The 2007 line will be a completely diff. bow Im thinking. They cant use the Binary Cams, and will have to make a few changes.


----------



## Rocket21 (Jan 21, 2003)

*Elite*

I read a post where they could use the binary cams and same design basically but the had to change it a little. Words like "limb deflection" and "cam geometry" were used. I bet it will be the same as it is now just with very small angle and design changes to meet the court's decision. I love my E-500, I was a big mathews fan and I guess I still like em, but these bows are 20 fps faster than my mathews and are just as forgiving if not more on the brace height!


----------



## Guest (Aug 10, 2006)

Rocket21 said:


> I read a post where they could use the binary cams and same design basically but the had to change it a little. Words like "limb deflection" and "cam geometry" were used. I bet it will be the same as it is now just with very small angle and design changes to meet the court's decision. I love my E-500, I was a big mathews fan and I guess I still like em, but these bows are 20 fps faster than my mathews and are just as forgiving if not more on the brace height!

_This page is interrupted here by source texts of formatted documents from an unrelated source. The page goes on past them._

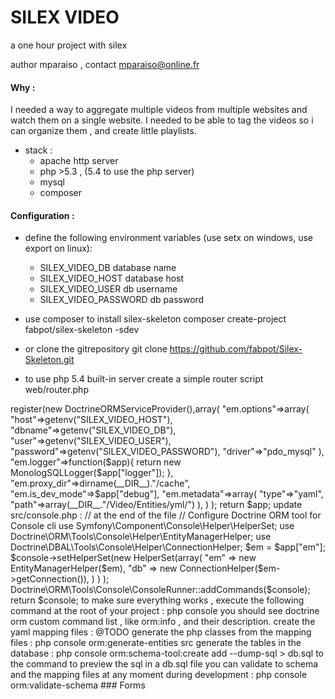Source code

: # SILEX VIDEO

a one hour project with silex

author mparaiso , contact mparaiso@online.fr

#### Why : 
I needed a way to aggregate multiple videos from multiple websites 
and watch them on a single website. I needed to be able to tag the videos so i can organize them , and create little playlists. 

+ stack : 
    + apache http server 
    + php >5.3 , (5.4 to use the php server)
    + mysql
    + composer

#### Configuration :
+ define the following environment variables (use setx on windows, use export on linux):
    + SILEX_VIDEO_DB database name
    + SILEX_VIDEO_HOST database host
    + SILEX_VIDEO_USER db username
    + SILEX_VIDEO_PASSWORD db password

+ use composer to install silex-skeleton
    composer create-project fabpot/silex-skeleton -sdev

+ or clone the gitrepository
    git clone https://github.com/fabpot/Silex-Skeleton.git

+ to use php 5.4 built-in server create a simple router script web/router.php
<?php
//web/router.php
if (isset($_SERVER['SCRIPT_FILENAME'])) {
    return false;
} else {
    require 'index_dev.php';
}
then change dir to web folder and start the built-in server  `php -S localhost:8000 router.php`

### API :
Summary of the API we are going to implement:

    HTTP verb   route               name

    GET         /video              video_list
    POST        /video              video_create
    GET         /video/{id}         video_get_by_id
    GET         /video/{title}      video_get_by_title
    PUT         /video/{id}         video_update
    DELETE      /video/{id}         video_delete

    GET         /playlist           playlist_list
    POST        /playlist           playlist_create
    GET         /playlist/{id}      playlist_get_by_id
    GET         /playlist/{title}   playlist_get_by_title
    PUT         /playlist/{id}      playlist_update
    DELETE      /playlist/{id}      playlist_delete

    GET         /tag                tag_list
    GET         /tag/{label}        tag_get_by_label

### Database and Models :
we need 
+ a video table to persist video informations
+ a tags table
+ a playlists table
+ a roles table
+ a users table for basic authentication: 
    + only one user authenticated , the SUPER_ADMIN
    + other users can submit video links, all the admins has to do it validate them

videos
+ id
+ title
+ url
+ description
+ link
+ created_at

tags
+ id
+ video_id
+ tagname

users
+ id
+ username
+ email
+ password_salt
+ password_hash
+ created_at
+ updated_at
+ active
+ role_id

roles
+ id
+ label ,not null

playlists
+ id
+ title
+ description
+ image

playlists_videos_relation
+ id
+ playlist_id
+ video_id
+ order
+ created_at

we'll use doctrine/orm to deal with our database

update your packages in composer.json

    require:{
            (... other packages ...)
            "doctrine/orm":"2.3.*",
            "mparaiso/silex-extensions":"0.0.*",
            "symfony/yaml":"2.*"
    },
    "repositories":[
        {
            "type":"vcs",
           "url":"https://github.com/Mparaiso/silex-extensions"
        }
    ]

then use the command  `composer update`

it will install doctrine/orm framework and some utilities for Silex, like
the DoctrineORMServiceProvider and MonologSQLLogger for logging db requests

now let's configure doctrine for our application

update src/app.php :

    // end of the file :

    use Mparaiso\Provider\DoctrineORMServiceProvider;
    use Mparaiso\Doctrine\ORM\Logger\MonologSQLLogger;

    $app->register(new DoctrineORMServiceProvider(),array(
        "em.options"=>array(
            "host"=>getenv("SILEX_VIDEO_HOST"),
            "dbname"=>getenv("SILEX_VIDEO_DB"),
            "user"=>getenv("SILEX_VIDEO_USER"),
            "password"=>getenv("SILEX_VIDEO_PASSWORD"),
            "driver"=>"pdo_mysql"
            ),
        "em.logger"=>function($app){
            return new MonologSQLLogger($app["logger"]);
        },
        "em.proxy_dir"=>dirname(__DIR__)."/cache",
        "em.is_dev_mode"=>$app["debug"],
        "em.metadata"=>array(
            "type"=>"yaml",
            "path"=>array(__DIR__."/Video/Entities/yml/")
            ),
        )
    );

    return $app;

update src/console.php :

    // at the end of the file
    // Configure Doctrine ORM tool for Console cli
    use Symfony\Component\Console\Helper\HelperSet;
    use Doctrine\ORM\Tools\Console\Helper\EntityManagerHelper;
    use Doctrine\DBAL\Tools\Console\Helper\ConnectionHelper;
    $em = $app["em"];
    $console->setHelperSet(new HelperSet(array(
        "em" => new EntityManagerHelper($em),
        "db" => new ConnectionHelper($em->getConnection()),
            )
            )
    );
    Doctrine\ORM\Tools\Console\ConsoleRunner::addCommands($console);

    return $console;

to make sure everything works , execute the following command at the root of your project :

    php console 

you should see doctrine orm custom command list , like orm:info , and their description.

create the yaml mapping files : @TODO

generate the php classes from the mapping files : 

    php console orm:generate-entities src

generate the tables in the database : 

    php console orm:schema-tool:create

add --dump-sql > db.sql to the command to preview the sql in a db.sql file

you can validate to schema and the mapping files at any moment during development :

    php console orm:validate-schema

### Forms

:wink: cant wait till the truth comes out!!


----------



## T-LaBee (Dec 28, 2003)

*If you like it so much...*



Meleagris1 said:


> I couldn't be happier with my Elite Energy. This is one heck of a bow these guys are bulding. I can't wait to see their 07 line! Here is my Energy and a 40 yard group.


Why would you shoot at it like that?:wink:

And what bow did you use to shoot at it with?


----------



## Slippy Field (Nov 4, 2005)

charles said:


> But one question...
> 
> Isn't this company part of boteck ? looks alot like it and the cam is the binary ?
> 
> Just a question.


I believe Elite, Bowtech, and Diamond are all one company yes like Hoyt and Reflex. I think.


----------



## Meleagris1 (Jan 8, 2003)

Slippy Field said:


> I believe Elite, Bowtech, and Diamond are all one company yes like Hoyt and Reflex. I think.


BT and Diamond are the same company, but Elite is a separate company.


----------



## Slippy Field (Nov 4, 2005)

Meleagris1 said:


> BT and Diamond are the same company, but Elite is a separate company.


Well, Bowtech looks a lot like the Elites but I hear the Elites are pretty sweet.


----------



## Meleagris1 (Jan 8, 2003)

Slippy Field said:


> I hear the Elites are pretty sweet.


Mine sure is!


----------



## elkreaper (Apr 2, 2006)

Meleagris1 said:


> No, Elite is a separate company. In a nutshell, the engineer who designed the bowtech cams and riser geometry decided to start his own company after disagreements with management. These bows have been further refined and have the advantage of coming stock with Winner's Choice strings and Barnsdale limbs, both considered the best in the industry.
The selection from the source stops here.